Evidências do papel da escolaridade na organização cerebral pp.72-80

Maria Alice de Mattos Pimenta Parente, Lilian Cristine Scherer, Nicolle Zimmermann, Rochele Paz Fonseca

Resumen


A escolaridade vem sendo apontada como uma variável sociodemográfica com um papel importante no processamento neuropsicológico. No entanto, revisões que reúnam evidências específicas desta relevância ainda são escassas. Neste contexto, o presente artigo de revisão tem por objetivo apresentar um panorama de evidências comportamentais e de neuroimagem com populações saudáveis e clínicas sobre a influência do fator escolaridade nos processos cognitivos. Dentre os principais dados com participantes saudáveis, evidencia-se que quanto maior o número de anos estudados melhor tende a ser o desempenho em diferentes tarefas neuropsicológicas, com mudanças cerebrais estruturais volumétricas e funcionais.

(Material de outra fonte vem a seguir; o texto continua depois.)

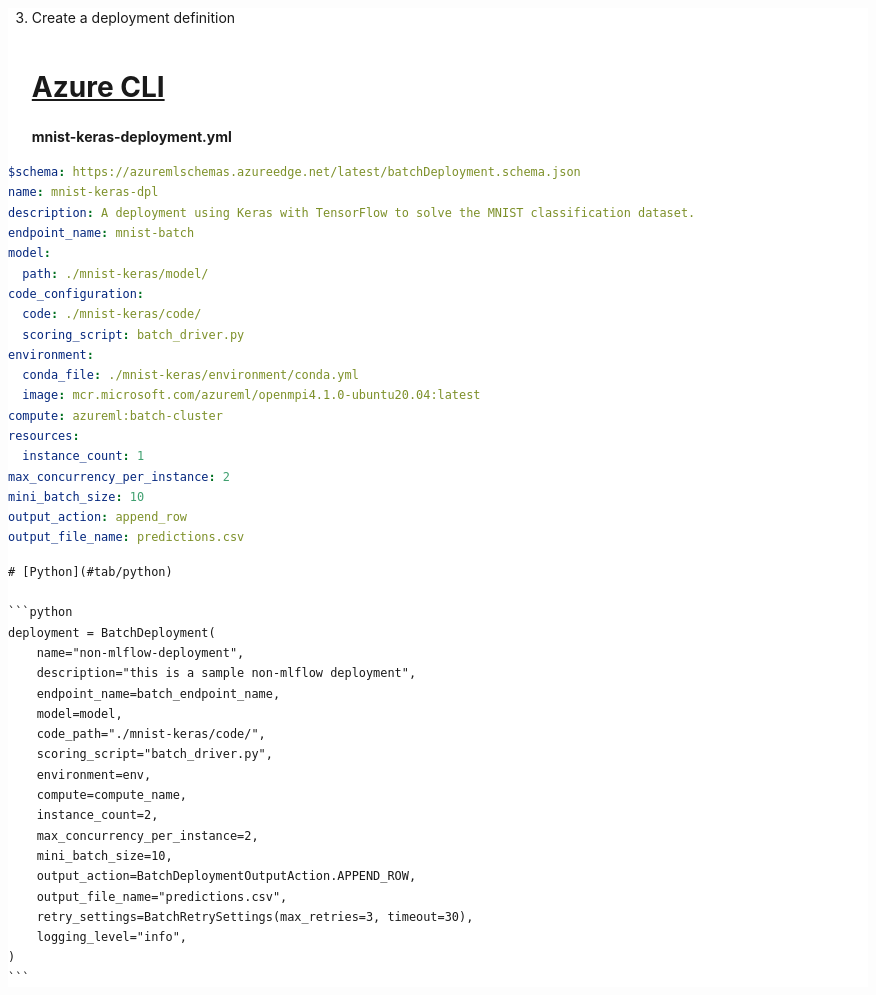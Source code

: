    
3. Create a deployment definition

    # [Azure CLI](#tab/azure-cli)
    
    __mnist-keras-deployment.yml__
    
```yaml
$schema: https://azuremlschemas.azureedge.net/latest/batchDeployment.schema.json
name: mnist-keras-dpl
description: A deployment using Keras with TensorFlow to solve the MNIST classification dataset.
endpoint_name: mnist-batch
model: 
  path: ./mnist-keras/model/
code_configuration:
  code: ./mnist-keras/code/
  scoring_script: batch_driver.py
environment:
  conda_file: ./mnist-keras/environment/conda.yml
  image: mcr.microsoft.com/azureml/openmpi4.1.0-ubuntu20.04:latest
compute: azureml:batch-cluster
resources:
  instance_count: 1
max_concurrency_per_instance: 2
mini_batch_size: 10
output_action: append_row
output_file_name: predictions.csv
```
    
    # [Python](#tab/python)
    
    ```python
    deployment = BatchDeployment(
        name="non-mlflow-deployment",
        description="this is a sample non-mlflow deployment",
        endpoint_name=batch_endpoint_name,
        model=model,
        code_path="./mnist-keras/code/",
        scoring_script="batch_driver.py",
        environment=env,
        compute=compute_name,
        instance_count=2,
        max_concurrency_per_instance=2,
        mini_batch_size=10,
        output_action=BatchDeploymentOutputAction.APPEND_ROW,
        output_file_name="predictions.csv",
        retry_settings=BatchRetrySettings(max_retries=3, timeout=30),
        logging_level="info",
    )
    ```
    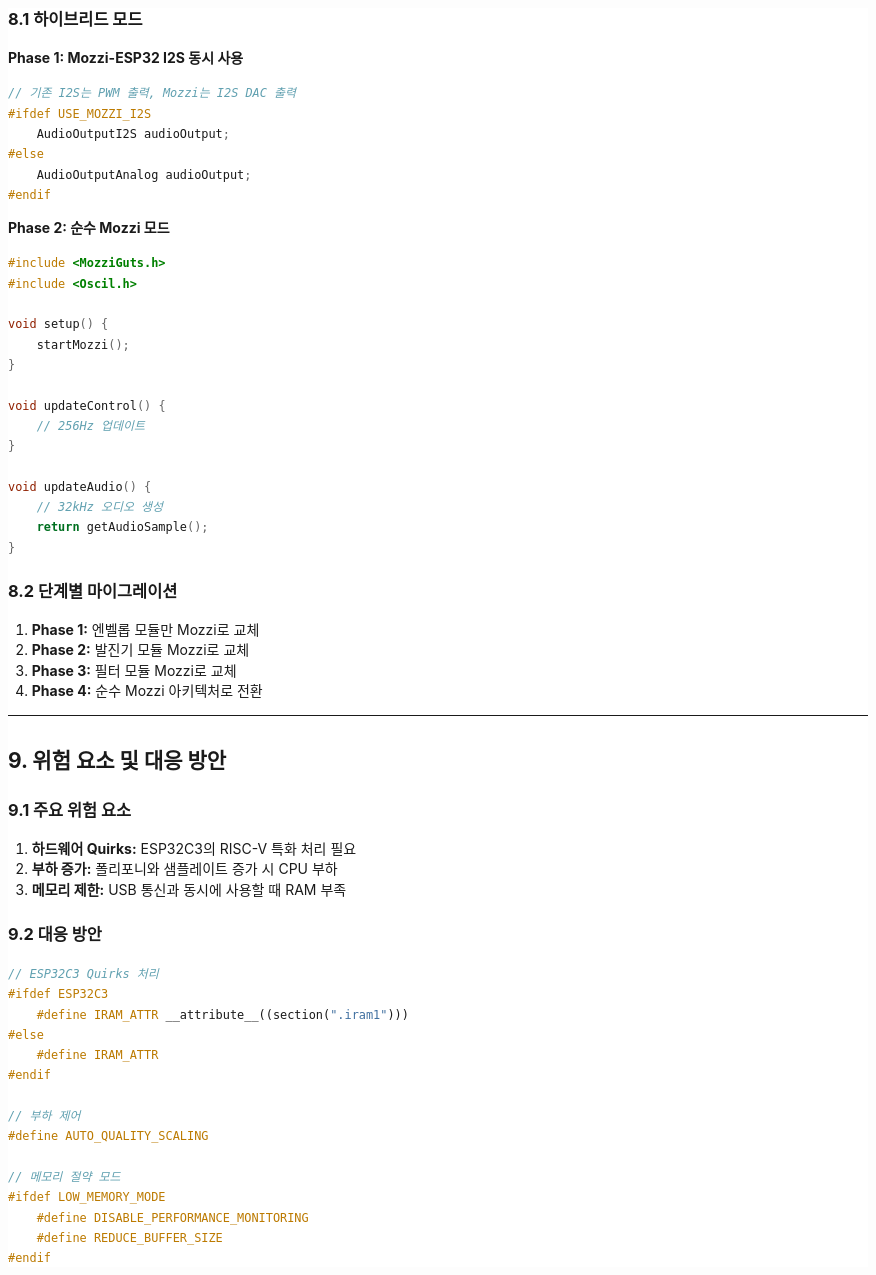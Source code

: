 ### 8.1 하이브리드 모드
**Phase 1: Mozzi-ESP32 I2S 동시 사용**
```cpp
// 기존 I2S는 PWM 출력, Mozzi는 I2S DAC 출력
#ifdef USE_MOZZI_I2S
    AudioOutputI2S audioOutput;
#else
    AudioOutputAnalog audioOutput;
#endif
```

**Phase 2: 순수 Mozzi 모드**
```cpp
#include <MozziGuts.h>
#include <Oscil.h>

void setup() {
    startMozzi();
}

void updateControl() {
    // 256Hz 업데이트
}

void updateAudio() {
    // 32kHz 오디오 생성
    return getAudioSample();
}
```

### 8.2 단계별 마이그레이션
1. **Phase 1:** 엔벨롭 모듈만 Mozzi로 교체
2. **Phase 2:** 발진기 모듈 Mozzi로 교체
3. **Phase 3:** 필터 모듈 Mozzi로 교체
4. **Phase 4:** 순수 Mozzi 아키텍처로 전환

---

## 9. 위험 요소 및 대응 방안

### 9.1 주요 위험 요소
1. **하드웨어 Quirks:** ESP32C3의 RISC-V 특화 처리 필요
2. **부하 증가:** 폴리포니와 샘플레이트 증가 시 CPU 부하
3. **메모리 제한:** USB 통신과 동시에 사용할 때 RAM 부족

### 9.2 대응 방안
```cpp
// ESP32C3 Quirks 처리
#ifdef ESP32C3
    #define IRAM_ATTR __attribute__((section(".iram1")))
#else
    #define IRAM_ATTR
#endif

// 부하 제어
#define AUTO_QUALITY_SCALING

// 메모리 절약 모드
#ifdef LOW_MEMORY_MODE
    #define DISABLE_PERFORMANCE_MONITORING
    #define REDUCE_BUFFER_SIZE
#endif
```
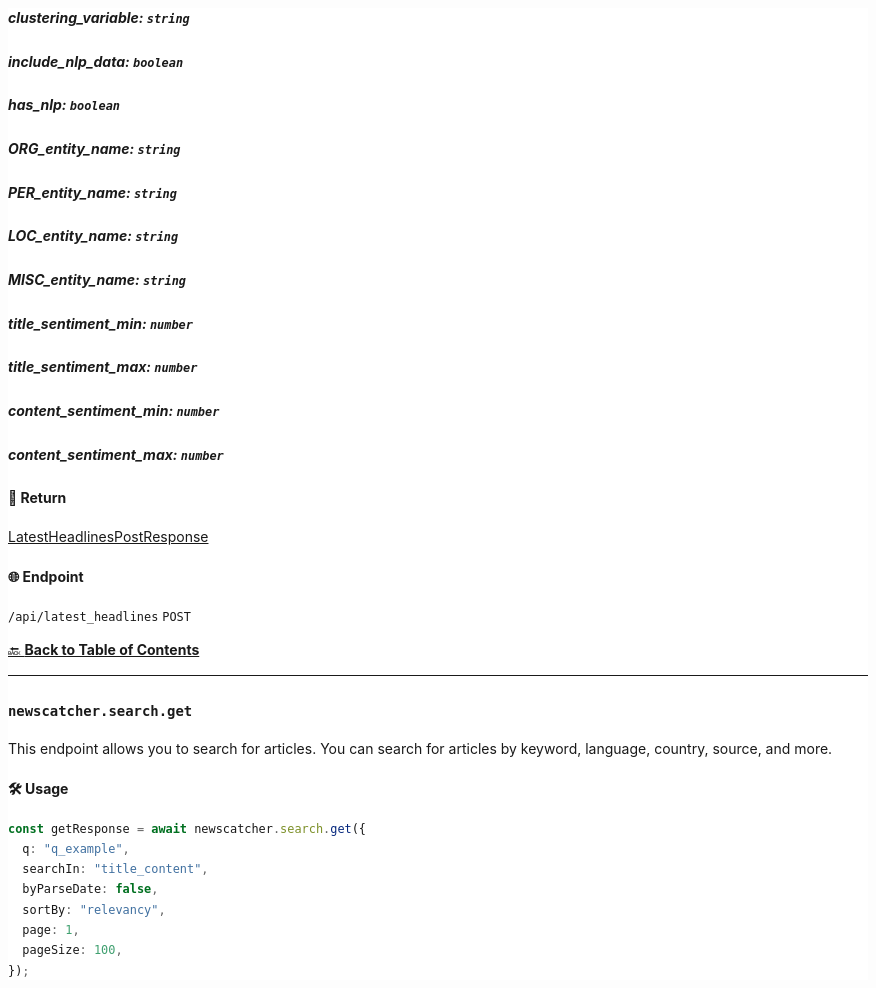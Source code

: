 ##### clustering_variable: `string`<a id="clustering_variable-string"></a>

##### include_nlp_data: `boolean`<a id="include_nlp_data-boolean"></a>

##### has_nlp: `boolean`<a id="has_nlp-boolean"></a>

##### ORG_entity_name: `string`<a id="org_entity_name-string"></a>

##### PER_entity_name: `string`<a id="per_entity_name-string"></a>

##### LOC_entity_name: `string`<a id="loc_entity_name-string"></a>

##### MISC_entity_name: `string`<a id="misc_entity_name-string"></a>

##### title_sentiment_min: `number`<a id="title_sentiment_min-number"></a>

##### title_sentiment_max: `number`<a id="title_sentiment_max-number"></a>

##### content_sentiment_min: `number`<a id="content_sentiment_min-number"></a>

##### content_sentiment_max: `number`<a id="content_sentiment_max-number"></a>

#### 🔄 Return<a id="🔄-return"></a>

[LatestHeadlinesPostResponse](./models/latest-headlines-post-response.ts)

#### 🌐 Endpoint<a id="🌐-endpoint"></a>

`/api/latest_headlines` `POST`

[🔙 **Back to Table of Contents**](#table-of-contents)

---


### `newscatcher.search.get`<a id="newscatchersearchget"></a>

This endpoint allows you to search for articles. You can search for articles by keyword, language, country, source, and more.

#### 🛠️ Usage<a id="🛠️-usage"></a>

```typescript
const getResponse = await newscatcher.search.get({
  q: "q_example",
  searchIn: "title_content",
  byParseDate: false,
  sortBy: "relevancy",
  page: 1,
  pageSize: 100,
});
```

No que tange aos dados com participantes de grupos clínicos, foram encontradas evidências com amostras de pacientes com lesão cerebral adquirida e com quadros demenciais. Tais achados não são consensuais, mas nota-se uma tendência de uma sobreposição do efeito da educação sobre o da lesão propriamente dita, no primeiro grupo clínico, e, de uma relação de maior escolaridade com o aumento da reserva cognitiva, no segundo. Embora os estudos sobre o papel da escolaridade na cognição humana tenham avançado consideravelmente, há, ainda, uma grande demanda de entendimento dos diferentes subfatores que subjazem a quantidade de anos estudados. Mais evidências de neuroimagem devem ser obtidas.